*Required work:* From the entries below, copy every line that holds the word "modified".

*Data to examine:*
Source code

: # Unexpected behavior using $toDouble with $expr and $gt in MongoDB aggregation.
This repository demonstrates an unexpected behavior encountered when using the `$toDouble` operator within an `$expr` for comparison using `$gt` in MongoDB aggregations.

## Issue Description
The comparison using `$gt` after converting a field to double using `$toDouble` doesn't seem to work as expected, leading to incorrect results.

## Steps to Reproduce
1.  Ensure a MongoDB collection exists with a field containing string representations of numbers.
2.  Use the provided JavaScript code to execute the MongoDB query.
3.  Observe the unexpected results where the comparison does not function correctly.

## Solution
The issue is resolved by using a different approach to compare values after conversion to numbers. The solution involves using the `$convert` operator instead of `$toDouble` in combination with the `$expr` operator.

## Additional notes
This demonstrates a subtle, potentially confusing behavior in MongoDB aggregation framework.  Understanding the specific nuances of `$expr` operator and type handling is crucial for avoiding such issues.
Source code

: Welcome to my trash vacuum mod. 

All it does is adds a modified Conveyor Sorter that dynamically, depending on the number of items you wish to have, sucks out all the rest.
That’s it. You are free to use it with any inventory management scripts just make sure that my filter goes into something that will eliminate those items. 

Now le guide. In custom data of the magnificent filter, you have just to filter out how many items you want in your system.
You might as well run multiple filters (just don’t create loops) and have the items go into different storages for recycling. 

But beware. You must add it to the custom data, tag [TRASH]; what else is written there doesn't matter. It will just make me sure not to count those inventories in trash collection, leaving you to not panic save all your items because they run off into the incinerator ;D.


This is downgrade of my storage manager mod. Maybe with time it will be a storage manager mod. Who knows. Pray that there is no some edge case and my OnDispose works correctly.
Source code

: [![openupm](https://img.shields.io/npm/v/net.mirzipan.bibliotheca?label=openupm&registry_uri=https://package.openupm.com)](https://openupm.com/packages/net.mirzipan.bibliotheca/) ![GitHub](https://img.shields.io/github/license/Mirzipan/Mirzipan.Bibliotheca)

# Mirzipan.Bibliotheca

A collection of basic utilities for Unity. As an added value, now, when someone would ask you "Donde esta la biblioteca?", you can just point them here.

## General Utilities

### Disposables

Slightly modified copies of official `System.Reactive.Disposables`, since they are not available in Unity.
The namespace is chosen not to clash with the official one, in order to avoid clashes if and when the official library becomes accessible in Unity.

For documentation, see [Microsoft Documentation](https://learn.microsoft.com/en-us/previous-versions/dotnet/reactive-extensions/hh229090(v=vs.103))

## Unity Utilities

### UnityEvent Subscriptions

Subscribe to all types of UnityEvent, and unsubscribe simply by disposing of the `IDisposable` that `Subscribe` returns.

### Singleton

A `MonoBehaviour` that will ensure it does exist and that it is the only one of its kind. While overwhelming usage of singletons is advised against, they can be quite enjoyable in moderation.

*Your solution:*
All it does is adds a modified Conveyor Sorter that dynamically, depending on the number of items you wish to have, sucks out all the rest.
Slightly modified copies of official `System.Reactive.Disposables`, since they are not available in Unity.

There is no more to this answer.